• **What you have to do**
Reproduce the records below exactly from their first line through the line containing "string | 购买独立IP必须此参数。绑定的目的地域。参见", omitting all pictures.

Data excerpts
+===+

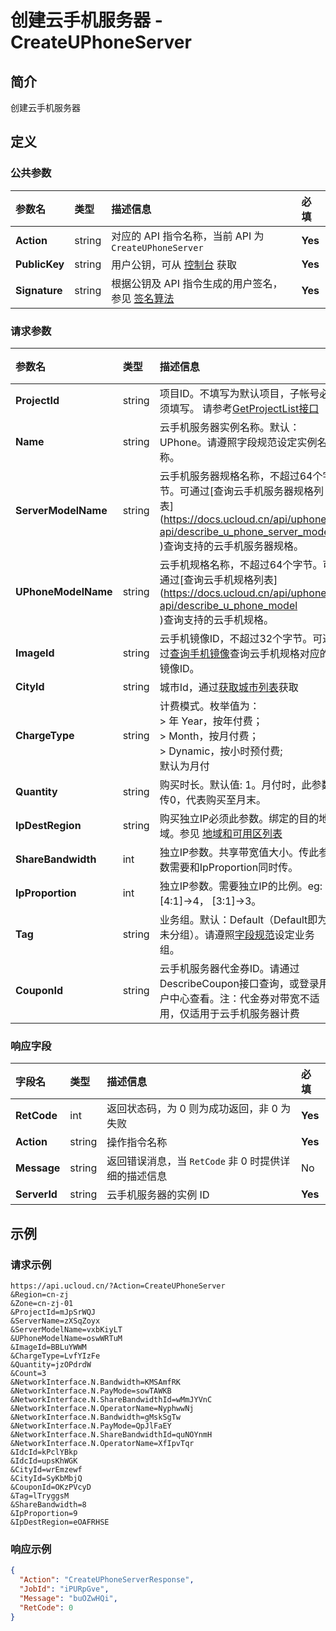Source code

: # 创建云手机服务器 - CreateUPhoneServer

## 简介

创建云手机服务器









## 定义

### 公共参数

| 参数名 | 类型 | 描述信息 | 必填 |
|:---|:---|:---|:---|
| **Action**     | string  | 对应的 API 指令名称，当前 API 为 `CreateUPhoneServer`                        | **Yes** |
| **PublicKey**  | string  | 用户公钥，可从 [控制台](https://console.ucloud.cn/uapi/apikey) 获取                                             | **Yes** |
| **Signature**  | string  | 根据公钥及 API 指令生成的用户签名，参见 [签名算法](api/summary/signature.md)  | **Yes** |

### 请求参数

| 参数名 | 类型 | 描述信息 | 必填 |
|:---|:---|:---|:---|
| **ProjectId** | string | 项目ID。不填写为默认项目，子帐号必须填写。 请参考[GetProjectList接口](https://docs.ucloud.cn/api/summary/get_project_list) |No|
| **Name** | string | 云手机服务器实例名称。默认：UPhone。请遵照字段规范设定实例名称。 |**Yes**|
| **ServerModelName** | string | 云手机服务器规格名称，不超过64个字节。可通过[查询云手机服务器规格列表](https://docs.ucloud.cn/api/uphone-api/describe_u_phone_server_model<br />)查询支持的云手机服务器规格。 |**Yes**|
| **UPhoneModelName** | string | 云手机规格名称，不超过64个字节。可通过[查询云手机规格列表](https://docs.ucloud.cn/api/uphone-api/describe_u_phone_model<br />)查询支持的云手机规格。 |**Yes**|
| **ImageId** | string | 云手机镜像ID，不超过32个字节。可通过[查询手机镜像](https://docs.ucloud.cn/api/uphone-api/describe_u_phone_image)查询云手机规格对应的镜像ID。 |**Yes**|
| **CityId** | string | 城市Id，通过[获取城市列表](https://docs.ucloud.cn/api/uphone-api/describe_u_phone_cities)获取 |**Yes**|
| **ChargeType** | string | 计费模式。枚举值为：<br />> 年 Year，按年付费；<br />> Month，按月付费；<br />> Dynamic，按小时预付费;<br />默认为月付 |No|
| **Quantity** | string | 购买时长。默认值: 1。月付时，此参数传0，代表购买至月末。 |No|
| **IpDestRegion** | string | 购买独立IP必须此参数。绑定的目的地域。参见 [地域和可用区列表](https://docs.ucloud.cn/api/summary/regionlist) |No|
| **ShareBandwidth** | int | 独立IP参数。共享带宽值大小。传此参数需要和IpProportion同时传。 |No|
| **IpProportion** | int | 独立IP参数。需要独立IP的比例。eg: [4:1]->4， [3:1]->3。 |No|
| **Tag** | string | 业务组。默认：Default（Default即为未分组）。请遵照[字段规范](api/uhost-api/specification)设定业务组。 |No|
| **CouponId** | string | 云手机服务器代金券ID。请通过DescribeCoupon接口查询，或登录用户中心查看。注：代金券对带宽不适用，仅适用于云手机服务器计费 |No|

### 响应字段

| 字段名 | 类型 | 描述信息 | 必填 |
|:---|:---|:---|:---|
| **RetCode** | int | 返回状态码，为 0 则为成功返回，非 0 为失败 |**Yes**|
| **Action** | string | 操作指令名称 |**Yes**|
| **Message** | string | 返回错误消息，当 `RetCode` 非 0 时提供详细的描述信息 |No|
| **ServerId** | string | 云手机服务器的实例 ID  |**Yes**|




## 示例

### 请求示例
    
```
https://api.ucloud.cn/?Action=CreateUPhoneServer
&Region=cn-zj
&Zone=cn-zj-01
&ProjectId=mJpSrWQJ
&ServerName=zXSqZoyx
&ServerModelName=vxbKiyLT
&UPhoneModelName=oswWRTuM
&ImageId=BBLuYWWM
&ChargeType=LvfYIzFe
&Quantity=jzOPdrdW
&Count=3
&NetworkInterface.N.Bandwidth=KMSAmfRK
&NetworkInterface.N.PayMode=sowTAWKB
&NetworkInterface.N.ShareBandwidthId=wMmJYVnC
&NetworkInterface.N.OperatorName=NyphwwNj
&NetworkInterface.N.Bandwidth=gMskSgTw
&NetworkInterface.N.PayMode=QpJlFaEY
&NetworkInterface.N.ShareBandwidthId=quNOYnmH
&NetworkInterface.N.OperatorName=XfIpvTqr
&IdcId=kPclYBkp
&IdcId=upsKhWGK
&CityId=wrEmzewf
&CityId=SyKbMbjQ
&CouponId=OKzPVcyD
&Tag=lTryggsM
&ShareBandwidth=8
&IpProportion=9
&IpDestRegion=eOAFRHSE
```

### 响应示例
    
```json
{
  "Action": "CreateUPhoneServerResponse",
  "JobId": "iPURpGve",
  "Message": "buOZwHQi",
  "RetCode": 0
}
```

+===+

• **Written answer**
Source code

: # 创建云手机服务器 - CreateUPhoneServer

## 简介

创建云手机服务器









## 定义

### 公共参数

| 参数名 | 类型 | 描述信息 | 必填 |
|:---|:---|:---|:---|
| **Action**     | string  | 对应的 API 指令名称，当前 API 为 `CreateUPhoneServer`                        | **Yes** |
| **PublicKey**  | string  | 用户公钥，可从 [控制台](https://console.ucloud.cn/uapi/apikey) 获取                                             | **Yes** |
| **Signature**  | string  | 根据公钥及 API 指令生成的用户签名，参见 [签名算法](api/summary/signature.md)  | **Yes** |

### 请求参数

| 参数名 | 类型 | 描述信息 | 必填 |
|:---|:---|:---|:---|
| **ProjectId** | string | 项目ID。不填写为默认项目，子帐号必须填写。 请参考[GetProjectList接口](https://docs.ucloud.cn/api/summary/get_project_list) |No|
| **Name** | string | 云手机服务器实例名称。默认：UPhone。请遵照字段规范设定实例名称。 |**Yes**|
| **ServerModelName** | string | 云手机服务器规格名称，不超过64个字节。可通过[查询云手机服务器规格列表](https://docs.ucloud.cn/api/uphone-api/describe_u_phone_server_model<br />)查询支持的云手机服务器规格。 |**Yes**|
| **UPhoneModelName** | string | 云手机规格名称，不超过64个字节。可通过[查询云手机规格列表](https://docs.ucloud.cn/api/uphone-api/describe_u_phone_model<br />)查询支持的云手机规格。 |**Yes**|
| **ImageId** | string | 云手机镜像ID，不超过32个字节。可通过[查询手机镜像](https://docs.ucloud.cn/api/uphone-api/describe_u_phone_image)查询云手机规格对应的镜像ID。 |**Yes**|
| **CityId** | string | 城市Id，通过[获取城市列表](https://docs.ucloud.cn/api/uphone-api/describe_u_phone_cities)获取 |**Yes**|
| **ChargeType** | string | 计费模式。枚举值为：<br />> 年 Year，按年付费；<br />> Month，按月付费；<br />> Dynamic，按小时预付费;<br />默认为月付 |No|
| **Quantity** | string | 购买时长。默认值: 1。月付时，此参数传0，代表购买至月末。 |No|
| **IpDestRegion** | string | 购买独立IP必须此参数。绑定的目的地域。参见 [地域和可用区列表](https://docs.ucloud.cn/api/summary/regionlist) |No|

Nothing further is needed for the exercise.